Nedimi Kadim

Nedimi Kadim Kimdir? Hayatı, Edebi Kişiliği, Eserleri

Nedîm-i Kâdîm (D: ? , İstanbul – Ö: 1670, İstanbul) 17. yüzyıl Divan Edebiyatı Şairi.

Nedîm-i Kâdîm

Nedim-i Kadim, İstanbulludur, doğum yılı bilinmiyor. 1670’de İstanbul’da ölmüştür.

Geçek adı Mehmet Nedim’dir. İlmiye sınıfında yetişmiş bir süre müderrislik yapmıştır.

Şiirlerinde incelik, akıcılık, duyuş derinliği, söyleyiş kolaylığı egemendir. Genellikle sevgi konusunu işlemiş, kendinden sonra gelen Nedim‘i etkilemiştir.

Şiirleri Nedim Divanı’na eklenerek 1922’de bastırılmıştır.

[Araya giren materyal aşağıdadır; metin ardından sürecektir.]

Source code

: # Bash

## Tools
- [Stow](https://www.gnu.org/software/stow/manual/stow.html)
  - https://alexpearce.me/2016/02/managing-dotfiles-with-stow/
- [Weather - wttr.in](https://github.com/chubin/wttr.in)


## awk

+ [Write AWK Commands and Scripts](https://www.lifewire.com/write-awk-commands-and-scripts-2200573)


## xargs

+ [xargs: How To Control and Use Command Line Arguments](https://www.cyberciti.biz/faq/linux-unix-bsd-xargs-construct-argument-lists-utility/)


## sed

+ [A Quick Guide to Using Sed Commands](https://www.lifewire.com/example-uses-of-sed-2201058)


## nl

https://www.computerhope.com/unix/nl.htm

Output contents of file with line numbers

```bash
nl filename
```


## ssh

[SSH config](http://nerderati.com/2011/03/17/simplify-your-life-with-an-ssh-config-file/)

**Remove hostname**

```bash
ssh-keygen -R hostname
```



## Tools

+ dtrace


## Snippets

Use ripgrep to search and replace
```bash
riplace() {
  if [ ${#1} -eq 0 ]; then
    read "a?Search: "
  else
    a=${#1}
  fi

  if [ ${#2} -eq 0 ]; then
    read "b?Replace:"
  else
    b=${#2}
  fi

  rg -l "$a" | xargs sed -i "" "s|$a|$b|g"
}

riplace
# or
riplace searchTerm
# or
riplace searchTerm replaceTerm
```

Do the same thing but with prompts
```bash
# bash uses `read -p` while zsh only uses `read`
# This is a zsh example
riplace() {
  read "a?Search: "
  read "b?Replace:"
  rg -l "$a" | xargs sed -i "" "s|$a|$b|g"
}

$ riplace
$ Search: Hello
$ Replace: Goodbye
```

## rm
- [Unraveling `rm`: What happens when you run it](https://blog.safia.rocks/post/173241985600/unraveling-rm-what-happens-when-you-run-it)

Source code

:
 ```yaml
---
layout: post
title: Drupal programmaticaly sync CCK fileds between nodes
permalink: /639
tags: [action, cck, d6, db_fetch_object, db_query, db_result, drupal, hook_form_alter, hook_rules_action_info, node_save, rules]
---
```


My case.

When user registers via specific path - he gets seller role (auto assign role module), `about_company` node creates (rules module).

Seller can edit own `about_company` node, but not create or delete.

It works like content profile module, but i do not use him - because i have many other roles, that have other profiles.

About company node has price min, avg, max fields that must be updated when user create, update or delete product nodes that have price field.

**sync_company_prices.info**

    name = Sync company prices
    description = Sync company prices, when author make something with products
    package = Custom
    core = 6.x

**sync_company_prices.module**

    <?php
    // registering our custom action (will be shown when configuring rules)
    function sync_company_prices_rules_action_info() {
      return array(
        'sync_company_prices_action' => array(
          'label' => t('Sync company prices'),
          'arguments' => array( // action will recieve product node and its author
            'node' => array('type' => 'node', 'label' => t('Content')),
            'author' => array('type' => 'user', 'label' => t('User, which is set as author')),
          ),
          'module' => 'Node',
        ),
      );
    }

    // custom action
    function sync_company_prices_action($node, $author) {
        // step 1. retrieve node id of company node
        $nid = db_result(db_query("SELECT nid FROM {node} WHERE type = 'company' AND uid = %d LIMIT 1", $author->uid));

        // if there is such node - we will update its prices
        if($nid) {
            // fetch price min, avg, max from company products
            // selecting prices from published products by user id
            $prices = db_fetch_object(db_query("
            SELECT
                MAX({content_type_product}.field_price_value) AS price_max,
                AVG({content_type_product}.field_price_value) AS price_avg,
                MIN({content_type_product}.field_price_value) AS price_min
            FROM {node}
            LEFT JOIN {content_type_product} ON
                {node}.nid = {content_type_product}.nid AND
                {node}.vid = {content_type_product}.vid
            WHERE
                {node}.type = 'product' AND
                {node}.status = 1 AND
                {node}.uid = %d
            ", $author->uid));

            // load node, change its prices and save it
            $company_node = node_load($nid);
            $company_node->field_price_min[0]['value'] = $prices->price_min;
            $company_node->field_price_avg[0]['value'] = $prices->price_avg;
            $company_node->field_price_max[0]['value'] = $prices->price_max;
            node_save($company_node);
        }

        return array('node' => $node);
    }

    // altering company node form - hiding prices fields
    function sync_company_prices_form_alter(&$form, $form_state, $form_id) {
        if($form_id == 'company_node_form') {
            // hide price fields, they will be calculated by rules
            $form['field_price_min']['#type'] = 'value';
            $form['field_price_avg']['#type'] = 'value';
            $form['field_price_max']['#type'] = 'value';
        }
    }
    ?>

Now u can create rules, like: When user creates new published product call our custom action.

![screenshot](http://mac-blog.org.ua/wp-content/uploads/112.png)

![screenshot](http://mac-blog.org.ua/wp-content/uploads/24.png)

Nedimi Kadim’in Şiirlerinden Örnekler:

Örnek-1

1-
Olursa dil n’ola aşüfte hatt-ı yâri görince
Cünûni âşıkın efzun olur bahârı görince

2-
Görürse bülbül eğer ruy-i dilde gonce-i gülden
Figan ider yine her dem yanında hâri görince

3-
Benim o şifte pervane bezm-i hüsn-i ruhinde
Ki ıztırâba düşer şem’-i tâbdârı görince

4-
Aceb mi ruy-i güle ta’n iderse bülbül-i şeydâ
Lelâfet-i ruh-i dildâr-i gül’izârı görince

5-
Nifaka bulsa ruhsat adu o yâr yanında
Nedür tegafüle ba’is Nedim-i zarı görince

Ölçü:
Nedir tega/füle bâ’is/Nedim-i zâ/rı görince
mefâ’ilün fe’ilâtün mefâ’ilün fei’lâtün

Günümüz Türkçesiyle:

1- Gönül sevgili yüzünde tüy görüp kendinden geçerse ne olur
Baharı görünce aşıkın çılgınlığı artar
2- Bülbül, gönül yüzünde, goncanın yanında
Dikeni görürse durmadan inler
3- Senin yüzünün güzelliği meclisinde parlayan mumu
Görünce öteye beriye uçuşan, çıldıran kelebek benim
4- Çılgın bülbül gülün yüzünü kınarsa, çekiştirirse ne var
O gül yanaklı sevgili yüzünün tatlılığını görünce
5- Düşman düşkün Nedim’i sevgilinin yanında görüp de
Ara bozuculuk ederse bunu anlamayacak ne var.

Örnek-2

1-
O gonca şû’le-i ahum aceb sabâ mı sanur
Figan-i sub-geh-i bülbüli neva mı sanur

2-
Hezâr hile ile itdi imtihan gönlüm
Hulusumuz dahi ol bi-vefâ riya mı sanur

3-
Çemende gonca ider hande bülbül-i zâre
Bu şiveyi aceb ol sâde-dil vefâ mı sanur

4-
Cihâne kasd ider ol gamze-i sitem-pişe
Belâ-yı ışkına dünyâyi mübtclâ mı sanur

5-
Cihanda bir yer arar ayş içün
Nedim-i nizâr Bu cây-i mihneti bezm-i tarab-fezâ mı sanur

Ölçü:
O gonca şu/le-i ahum/ aceb sabâ/mı sanur
mefâ’ilün fe’ilâtün mefâ’ilün fe’ilün

Günümüz Türkçesiyle:

1- O gonca gibi güzel alnının yalımını sabah yeli mi sanır
Bülbülün sabah çığlığını bir ezgi mi sanır
2- Binlerce aldatmacayla gönlümü sınava çekti
Açık yürekliliğimizi de o vefasız ikiyüzlülük mü sanır
3- Çemende gonca inleyen bülbüle güler
O açık yürekli bu davranışı bir bağlılık mı sanır
4- O acı çektirmeyi iş edinen bakış dünyayı yıkmak ister
Yoksa dünyayı da aşkının belâsına kapılmış mı sanır
5- Düşkün Nedim, evrende, geçinecek bir yer arar
O da bu sıkıntı çekme yerini gönül kıvandırıcı bir şölen mi sanır.